━━ EXTRACTED DATA ━━
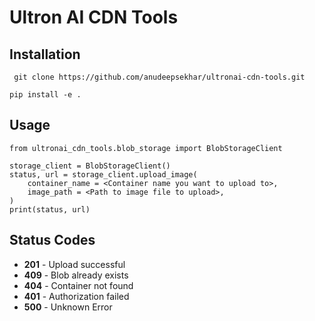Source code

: # Ultron AI CDN Tools

## Installation 
``` git clone https://github.com/anudeepsekhar/ultronai-cdn-tools.git```

``` pip install -e . ```

## Usage 

```
from ultronai_cdn_tools.blob_storage import BlobStorageClient

storage_client = BlobStorageClient()
status, url = storage_client.upload_image(
    container_name = <Container name you want to upload to>,
    image_path = <Path to image file to upload>,
)
print(status, url)

```

## Status Codes

- **201** - Upload successful
- **409** - Blob already exists
- **404** - Container not found
- **401** - Authorization failed
- **500** - Unknown Error


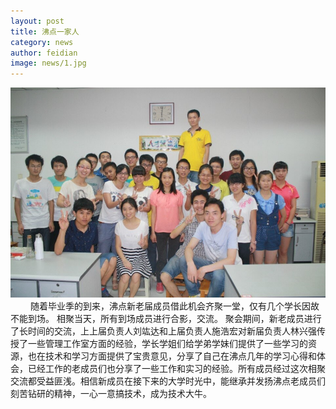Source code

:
 ```yaml
---
layout: post
title: 沸点一家人
category: news
author: feidian
image: news/1.jpg
---
```


![](/public/img/news/1.jpg)   
　　 随着毕业季的到来，沸点新老届成员借此机会齐聚一堂，仅有几个学长因故不能到场。 相聚当天，所有到场成员进行合影，交流。 聚会期间，新老成员进行了长时间的交流，上上届负责人刘竑达和上届负责人施浩宏对新届负责人林兴强传授了一些管理工作室方面的经验，学长学姐们给学弟学妹们提供了一些学习的资源，也在技术和学习方面提供了宝贵意见，分享了自己在沸点几年的学习心得和体会，已经工作的老成员们也分享了一些工作和实习的经验。所有成员经过这次相聚交流都受益匪浅。相信新成员在接下来的大学时光中，能继承并发扬沸点老成员们刻苦钻研的精神，一心一意搞技术，成为技术大牛。
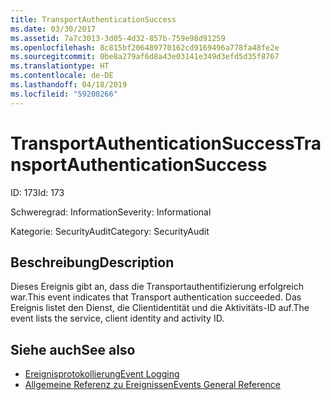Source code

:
 ```yaml
---
title: TransportAuthenticationSuccess
ms.date: 03/30/2017
ms.assetid: 7a7c3013-3d05-4d32-857b-759e98d91259
ms.openlocfilehash: 8c815bf206489770162cd9169496a778fa48fe2e
ms.sourcegitcommit: 0be8a279af6d8a43e03141e349d3efd5d35f8767
ms.translationtype: HT
ms.contentlocale: de-DE
ms.lasthandoff: 04/18/2019
ms.locfileid: "59208266"
---
```

# <a name="transportauthenticationsuccess"></a><span data-ttu-id="1a268-102">TransportAuthenticationSuccess</span><span class="sxs-lookup"><span data-stu-id="1a268-102">TransportAuthenticationSuccess</span></span>
<span data-ttu-id="1a268-103">ID: 173</span><span class="sxs-lookup"><span data-stu-id="1a268-103">Id: 173</span></span>  
  
 <span data-ttu-id="1a268-104">Schweregrad: Information</span><span class="sxs-lookup"><span data-stu-id="1a268-104">Severity: Informational</span></span>  
  
 <span data-ttu-id="1a268-105">Kategorie: SecurityAudit</span><span class="sxs-lookup"><span data-stu-id="1a268-105">Category: SecurityAudit</span></span>  
  
## <a name="description"></a><span data-ttu-id="1a268-106">Beschreibung</span><span class="sxs-lookup"><span data-stu-id="1a268-106">Description</span></span>  
 <span data-ttu-id="1a268-107">Dieses Ereignis gibt an, dass die Transportauthentifizierung erfolgreich war.</span><span class="sxs-lookup"><span data-stu-id="1a268-107">This event indicates that Transport authentication succeeded.</span></span> <span data-ttu-id="1a268-108">Das Ereignis listet den Dienst, die Clientidentität und die Aktivitäts-ID auf.</span><span class="sxs-lookup"><span data-stu-id="1a268-108">The event lists the service, client identity and activity ID.</span></span>  
  
## <a name="see-also"></a><span data-ttu-id="1a268-109">Siehe auch</span><span class="sxs-lookup"><span data-stu-id="1a268-109">See also</span></span>

- [<span data-ttu-id="1a268-110">Ereignisprotokollierung</span><span class="sxs-lookup"><span data-stu-id="1a268-110">Event Logging</span></span>](../../../../../docs/framework/wcf/diagnostics/event-logging/index.md)
- [<span data-ttu-id="1a268-111">Allgemeine Referenz zu Ereignissen</span><span class="sxs-lookup"><span data-stu-id="1a268-111">Events General Reference</span></span>](../../../../../docs/framework/wcf/diagnostics/event-logging/events-general-reference.md)
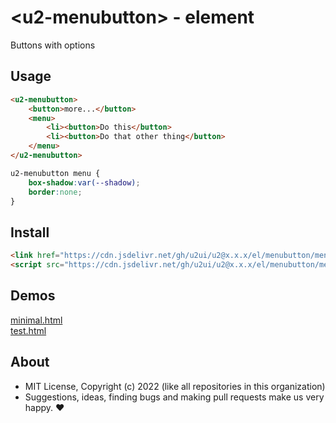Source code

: # &lt;u2-menubutton&gt; - element
Buttons with options

## Usage

```html
<u2-menubutton>
    <button>more...</button>
    <menu>
        <li><button>Do this</button>
        <li><button>Do that other thing</button>
    </menu>
</u2-menubutton>
```

```css
u2-menubutton menu {
    box-shadow:var(--shadow);
    border:none;
}
```

## Install

```html
<link href="https://cdn.jsdelivr.net/gh/u2ui/u2@x.x.x/el/menubutton/menubutton.min.css" rel=stylesheet>
<script src="https://cdn.jsdelivr.net/gh/u2ui/u2@x.x.x/el/menubutton/menubutton.min.js" type=module async></script>
```

## Demos

[minimal.html](http://gcdn.li/u2ui/u2@main/el/menubutton/tests/minimal.html)  
[test.html](http://gcdn.li/u2ui/u2@main/el/menubutton/tests/test.html)  

## About

- MIT License, Copyright (c) 2022 <u2> (like all repositories in this organization) <br>
- Suggestions, ideas, finding bugs and making pull requests make us very happy. ♥

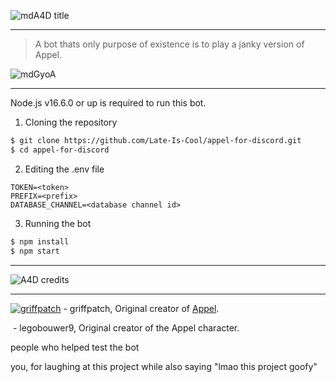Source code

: ![mdA4D title](https://user-images.githubusercontent.com/78447219/165000679-bc4aa971-5e53-4127-989c-3bf2864c263f.png)

---
> A bot thats only purpose of existence is to play a janky version of Appel.

![mdGyoA](https://user-images.githubusercontent.com/78447219/165001753-e8c1a92b-a5da-4843-94ee-76708e858165.png)

---
Node.js v16.6.0 or up is required to run this bot.

1. Cloning the repository
```bash
$ git clone https://github.com/Late-Is-Cool/appel-for-discord.git
$ cd appel-for-discord
```
2. Editing the .env file
```dotenv
TOKEN=<token>
PREFIX=<prefix>
DATABASE_CHANNEL=<database channel id>
```
3. Running the bot
```bash
$ npm install
$ npm start
```
---
![A4D credits](https://user-images.githubusercontent.com/78447219/165003933-5bba7c81-abce-4fa3-ac6e-34d674e36453.png)

---

<a href="https://scratch.mit.edu/users/griffpatch/"><img src="https://user-images.githubusercontent.com/78447219/165004052-ee051d04-c845-4d21-9b5e-826af39f5837.png" alt="griffpatch"></a> - griffpatch, Original creator of [Appel](https://scratch.mit.edu/projects/60917032/).

<a href="https://scratch.mit.edu/users/legobouwer9/"><img src="https://user-images.githubusercontent.com/78447219/165004370-7345e416-ee6f-478f-b9ce-89b62a13de45.png" alt=""></a> - legobouwer9, Original creator of the Appel character.

people who helped test the bot

you, for laughing at this project while also saying "lmao this project goofy"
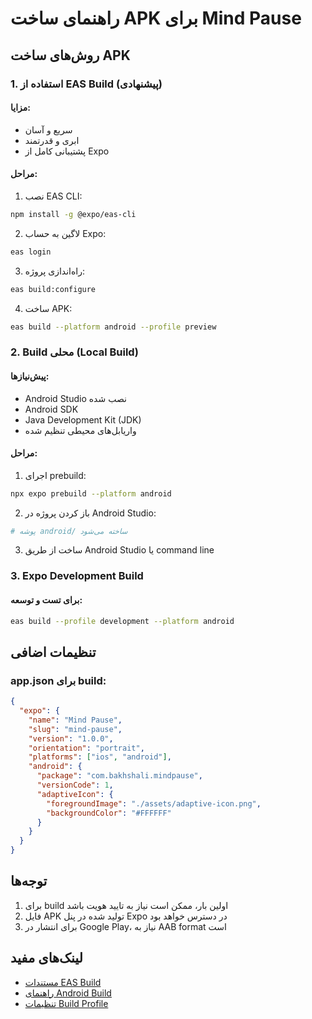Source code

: # راهنمای ساخت APK برای Mind Pause

## روش‌های ساخت APK

### 1. استفاده از EAS Build (پیشنهادی)

#### مزایا:
- سریع و آسان
- ابری و قدرتمند
- پشتیبانی کامل از Expo

#### مراحل:
1. نصب EAS CLI:
```bash
npm install -g @expo/eas-cli
```

2. لاگین به حساب Expo:
```bash
eas login
```

3. راه‌اندازی پروژه:
```bash
eas build:configure
```

4. ساخت APK:
```bash
eas build --platform android --profile preview
```

### 2. Build محلی (Local Build)

#### پیش‌نیازها:
- Android Studio نصب شده
- Android SDK
- Java Development Kit (JDK)
- واریابل‌های محیطی تنظیم شده

#### مراحل:
1. اجرای prebuild:
```bash
npx expo prebuild --platform android
```

2. باز کردن پروژه در Android Studio:
```bash
# پوشه android/ ساخته می‌شود
```

3. ساخت از طریق Android Studio یا command line

### 3. Expo Development Build

#### برای تست و توسعه:
```bash
eas build --profile development --platform android
```

## تنظیمات اضافی

### app.json برای build:
```json
{
  "expo": {
    "name": "Mind Pause",
    "slug": "mind-pause",
    "version": "1.0.0",
    "orientation": "portrait",
    "platforms": ["ios", "android"],
    "android": {
      "package": "com.bakhshali.mindpause",
      "versionCode": 1,
      "adaptiveIcon": {
        "foregroundImage": "./assets/adaptive-icon.png",
        "backgroundColor": "#FFFFFF"
      }
    }
  }
}
```

## توجه‌ها

1. برای build اولین بار، ممکن است نیاز به تایید هویت باشد
2. فایل APK تولید شده در پنل Expo در دسترس خواهد بود
3. برای انتشار در Google Play، نیاز به AAB format است

## لینک‌های مفید

- [مستندات EAS Build](https://docs.expo.dev/build/introduction/)
- [راهنمای Android Build](https://docs.expo.dev/build-reference/android-builds/)
- [تنظیمات Build Profile](https://docs.expo.dev/build/eas-json/)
━━━
* **INSTRUCTIONS FOR THE TASK**: What lines above contain the string "name"? Copy all of them.

* **THE COMPLETED TASK**:
    container_name = <Container name you want to upload to>,
# <a name="transportauthenticationsuccess"></a><span data-ttu-id="1a268-102">TransportAuthenticationSuccess</span><span class="sxs-lookup"><span data-stu-id="1a268-102">TransportAuthenticationSuccess</span></span>
## <a name="description"></a><span data-ttu-id="1a268-106">Beschreibung</span><span class="sxs-lookup"><span data-stu-id="1a268-106">Description</span></span>  
## <a name="see-also"></a><span data-ttu-id="1a268-109">Siehe auch</span><span class="sxs-lookup"><span data-stu-id="1a268-109">See also</span></span>
    "name": "Mind Pause",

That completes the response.